Richard Bogren | 8/16/2016 6:48:25 PM
(08/16/16) BATON ROUGE, La. – Root damage through drowning or root rot is the greatest danger to landscape plants caused by flooding. And even if a property didn’t have standing water, it likely has been saturated. And the longer the soil stays saturated, the more damage occurs.
Plant roots get the oxygen they need from air spaces in the soil, said LSU AgCenter horticulturist Dan Gill. When these spaces are filled with water, roots are deprived of the oxygen and may drown.
“Initially, the roots stop functioning properly,” Gill said. “When the bright sun comes out, it’s not unusual for plants to wilt because the roots quit absorbing water.”
If flood waters remain for several days, shrubs and herbaceous plants may be extensively damaged or killed.
“Carefully assess shrubs that may appear dead,” Gill said. Scrape the bark in several areas. Green tissue under the bark indicates the shrubs are still alive and may recover.
Don’t be too hasty in removing landscape plants. Some plants that appear dead may begin to send out new growth a few weeks after the water recedes, Gill said. But shrubs that show no green tissue below the bark are likely dead.
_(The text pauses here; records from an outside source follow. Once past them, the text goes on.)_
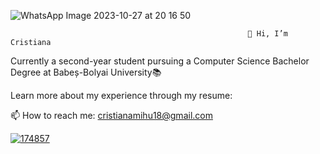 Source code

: ![WhatsApp Image 2023-10-27 at 20 16 50](https://github.com/cristianamihu/cristianamihu/assets/128689630/69fe6975-2329-4365-b03a-cf6cc15a94d2)

                                                         👋 Hi, I’m Cristiana

Currently a second-year student pursuing a Computer Science Bachelor Degree at Babeș-Bolyai University📚 

Learn more about my experience through my resume: 

📫 How to reach me: cristianamihu18@gmail.com

[![174857](https://raw.github.com/cristianamihu/cristianamihu/assets/128689630/0ea874df-d799-4951-a383-6b457d6f3391)](https://www.linkedin.com/in/cristiana-maria-mihu-228436189/)
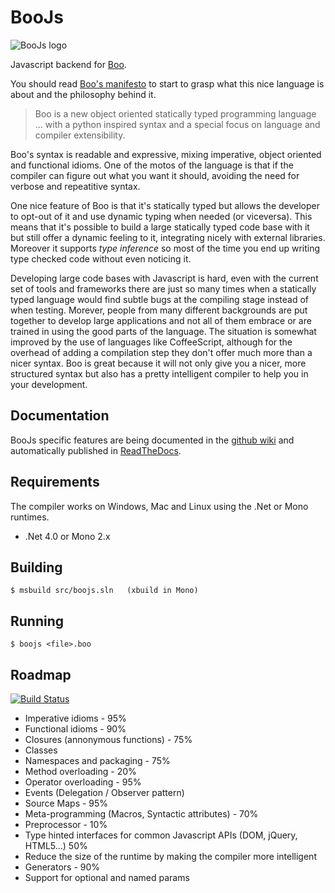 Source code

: # BooJs

![BooJs logo](https://raw.github.com/drslump/boojs/master/extras/logo.png)

Javascript backend for [Boo](http://boo.codehaus.org).

You should read [Boo's manifesto](http://boo.codehaus.org/BooManifesto.pdf) to 
start to grasp what this nice language is about and the philosophy behind it.

> Boo is a new object oriented statically typed programming language ... with a
  python inspired syntax and a special focus on language and compiler extensibility.

Boo's syntax is readable and expressive, mixing imperative, object oriented 
and functional idioms. One of the motos of the language is that if the compiler 
can figure out what you want it should, avoiding the need for verbose and 
repeatitive syntax.

One nice feature of Boo is that it's statically typed but allows the developer to 
opt-out of it and use dynamic typing when needed (or viceversa). This means that 
it's possible to build a large statically typed code base with it but still offer 
a dynamic feeling to it, integrating nicely with external libraries. Moreover it 
supports _type inference_ so most of the time you end up writing type checked code 
without even noticing it.

Developing large code bases with Javascript is hard, even with the current set of 
tools and frameworks there are just so many times when a statically typed language 
would find subtle bugs at the compiling stage instead of when testing. Morever, 
people from many different backgrounds are put together to develop large applications 
and not all of them embrace or are trained in using the good parts of the language. 
The situation is somewhat improved by the use of languages like CoffeeScript, although 
for the overhead of adding a compilation step they don't offer much more than a nicer 
syntax. Boo is great because it will not only give you a nicer, more structured syntax 
but also has a pretty intelligent compiler to help you in your development.

## Documentation

BooJs specific features are being documented in the [github wiki](/drslump/boojs/wiki/) and automatically
published in [ReadTheDocs](http://boojs.readthedocs.org).

## Requirements

The compiler works on Windows, Mac and Linux using the .Net or Mono runtimes.

  - .Net 4.0 or Mono 2.x

## Building

    $ msbuild src/boojs.sln   (xbuild in Mono)

## Running

    $ boojs <file>.boo

## Roadmap

[![Build Status](https://travis-ci.org/drslump/BooJS.png)](https://travis-ci.org/drslump/BooJS)

  - Imperative idioms - 95%
  - Functional idioms - 90%
  - Closures (annonymous functions) - 75%
  - Classes
  - Namespaces and packaging - 75%
  - Method overloading - 20%
  - Operator overloading - 95%
  - Events (Delegation / Observer pattern)
  - Source Maps - 95%
  - Meta-programming (Macros, Syntactic attributes) - 70%
  - Preprocessor - 10%
  - Type hinted interfaces for common Javascript APIs (DOM, jQuery, HTML5...) 50%
  - Reduce the size of the runtime by making the compiler more intelligent
  - Generators - 90%
  - Support for optional and named params

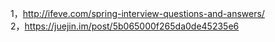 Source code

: 1，http://ifeve.com/spring-interview-questions-and-answers/   
2，https://juejin.im/post/5b065000f265da0de45235e6     
  
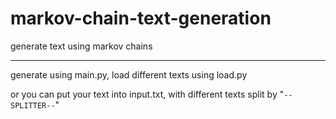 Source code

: # markov-chain-text-generation

generate text using markov chains

---

generate using main.py, load different texts using load.py

or you can put your text into input.txt, with different texts split by "`--SPLITTER--`"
Flood waters carry silt and debris that may be deposited on lawns as well as low-growing plants, such as shrubs, ground covers, annuals and perennials. It’s important to remove the debris as soon as possible, using a rake to remove most of the larger material and then a hose to wash off the remainder.
Also remove all mulches to allow the soil to dry out more rapidly. Then replace them.
Even if fruit and vegetable plants are still alive, do not consume any fruits, vegetables or herbs that were or could have been touched by flood waters, Gill said. Remove and discard any produce.
You may, however, eat any fruit from trees, shrubs and vines in the future. And you may also generally eat the new growth of herbs and vegetables produced after the flood waters recede.
If a lawn is damaged or killed, a new lawn can be established or an existing lawn can be repaired using sod, plugs or seed.